I emphasize the 3+1 dimensions because that is not the case in 2+1 dimensions (gravity stops in a vacuum, because the Riemann tensor is $\propto$ the Ricci tensor) and even less so in 1+1 dimensions (the Einstein tensor is a topological invariant, and does not vary with the stress energy tensor).
In the case of Schwarzschild, what you have is a distribution of energy in the middle. There's several ways to describe it. You can use distributions, but Schwarze distributions handle non-linear equations poorly, and non-linear distributions are a rather thorny topic. But there's still some ressources talking about how to describe a singularity as a Dirac distribution. It has the benefit of being rather clear : The stress energy tensor is a Dirac, and so is the Ricci tensor.
You can show it indirectly, as well, by calculating the Komar mass.
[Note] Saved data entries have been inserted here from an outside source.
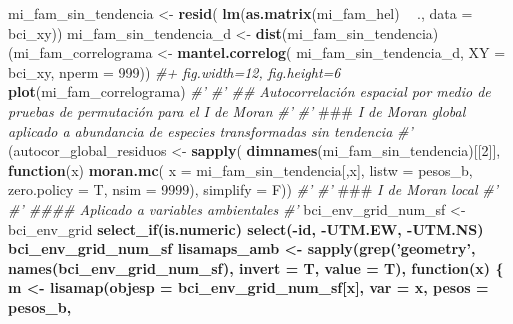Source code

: \documentclass[11pt,]{article}
\newenvironment{Shaded}{\begin{snugshade}}{\end{snugshade}}
\newcommand{\KeywordTok}[1]{\textcolor[rgb]{0.13,0.29,0.53}{\textbf{#1}}}
\newcommand{\DataTypeTok}[1]{\textcolor[rgb]{0.13,0.29,0.53}{#1}}
\newcommand{\DecValTok}[1]{\textcolor[rgb]{0.00,0.00,0.81}{#1}}
\newcommand{\StringTok}[1]{\textcolor[rgb]{0.31,0.60,0.02}{#1}}
\newcommand{\CommentTok}[1]{\textcolor[rgb]{0.56,0.35,0.01}{\textit{#1}}}
\newcommand{\ControlFlowTok}[1]{\textcolor[rgb]{0.13,0.29,0.53}{\textbf{#1}}}
\newcommand{\OperatorTok}[1]{\textcolor[rgb]{0.81,0.36,0.00}{\textbf{#1}}}
\newcommand{\AlertTok}[1]{\textcolor[rgb]{0.94,0.16,0.16}{#1}}
\newcommand{\NormalTok}[1]{#1}
\begin{document}
\begin{Shaded}
\begin{Highlighting}[]
{{{{{{{{{{\NormalTok{mi_fam_sin_tendencia <-}\StringTok{ }\KeywordTok{resid}\NormalTok{(}
  \KeywordTok{lm}\NormalTok{(}\KeywordTok{as.matrix}\NormalTok{(mi_fam_hel) }\OperatorTok{~}\StringTok{ }\NormalTok{.,}
     \DataTypeTok{data =}\NormalTok{ bci_xy))}
\NormalTok{mi_fam_sin_tendencia_d <-}\StringTok{ }\KeywordTok{dist}\NormalTok{(mi_fam_sin_tendencia)}
\NormalTok{(mi_fam_correlograma <-}\StringTok{ }\KeywordTok{mantel.correlog}\NormalTok{(}
\NormalTok{  mi_fam_sin_tendencia_d,}
  \DataTypeTok{XY =}\NormalTok{ bci_xy,}
  \DataTypeTok{nperm =} \DecValTok{999}\NormalTok{))}
\CommentTok{#+ fig.width=12, fig.height=6}
\KeywordTok{plot}\NormalTok{(mi_fam_correlograma)}
\CommentTok{#' }
\CommentTok{#' ## Autocorrelación espacial por medio de pruebas de permutación para el I de Moran}
\CommentTok{#' }
\CommentTok{#' }\AlertTok{###}\CommentTok{ I de Moran global aplicado a abundancia de especies transformadas sin tendencia}
\CommentTok{#' }
\NormalTok{(autocor_global_residuos <-}\StringTok{ }\KeywordTok{sapply}\NormalTok{(}
  \KeywordTok{dimnames}\NormalTok{(mi_fam_sin_tendencia)[[}\DecValTok{2}\NormalTok{]],}
  \ControlFlowTok{function}\NormalTok{(x)}
    \KeywordTok{moran.mc}\NormalTok{(}
      \DataTypeTok{x =}\NormalTok{ mi_fam_sin_tendencia[,x],}
      \DataTypeTok{listw =}\NormalTok{ pesos_b,}
      \DataTypeTok{zero.policy =}\NormalTok{ T,}
      \DataTypeTok{nsim =} \DecValTok{9999}\NormalTok{),}
  \DataTypeTok{simplify =}\NormalTok{ F))}
\CommentTok{#' }
\CommentTok{#' }\AlertTok{###}\CommentTok{ I de Moran local}
\CommentTok{#' }
\CommentTok{#' #### Aplicado a variables ambientales}
\CommentTok{#' }
\NormalTok{bci_env_grid_num_sf <-}\StringTok{ }\NormalTok{bci_env_grid }\OperatorTok{%
\StringTok{  }\KeywordTok{select_if}\NormalTok{(is.numeric) }\OperatorTok{%
\StringTok{  }\KeywordTok{select}\NormalTok{(}\OperatorTok{-}\NormalTok{id, }\OperatorTok{-}\NormalTok{UTM.EW, }\OperatorTok{-}\NormalTok{UTM.NS)}
\NormalTok{bci_env_grid_num_sf }\OperatorTok{%
\NormalTok{lisamaps_amb <-}\StringTok{ }\KeywordTok{sapply}\NormalTok{(}\KeywordTok{grep}\NormalTok{(}\StringTok{'geometry'}\NormalTok{, }\KeywordTok{names}\NormalTok{(bci_env_grid_num_sf), }\DataTypeTok{invert =}\NormalTok{ T, }\DataTypeTok{value =}\NormalTok{ T),}
                       \ControlFlowTok{function}\NormalTok{(x) \{}
\NormalTok{                         m <-}\StringTok{ }\KeywordTok{lisamap}\NormalTok{(}\DataTypeTok{objesp =}\NormalTok{ bci_env_grid_num_sf[x],}
                                      \DataTypeTok{var =}\NormalTok{ x,}
                                      \DataTypeTok{pesos =}\NormalTok{ pesos_b,}
}}}}}}}}}}}}}
\end{Highlighting}
\end{Shaded}
\end{document}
You find that, in an arbitrarily small region around the singularity, there's a mass M. The Ricci tensor is, as usual, 0 outside of the singularity and undefined at r = 0.
Of course you can also just have a plain old spherical body. In that case, the metric is just Schwarzschild outside (with energy density 0) and whatever may be inside, with, hopefully, a continuity in the metric between the inside and the outside.
A good way to illustrate how the curvature of space does not depend entirely on the Ricci tensor is to look at empty space. The simplest vacuum spacetime is Minkowski space, but it is not the only one. You can freely add sourceless gravitational radiations (using for instance pp-wave metrics), which will also be a vacuum solution.
In the case of the Schwarzschild spacetime, the stress energy tensor is not enough to get the full metric because you are not looking at all the spacetime. You are only looking at its vacuum regions without looking at its energy distributions, which can influence other regions. In the case of gravitational waves, it's a boundary value problem : solving the Einstein equation still requires, like all PDEs, some boundary value of the field.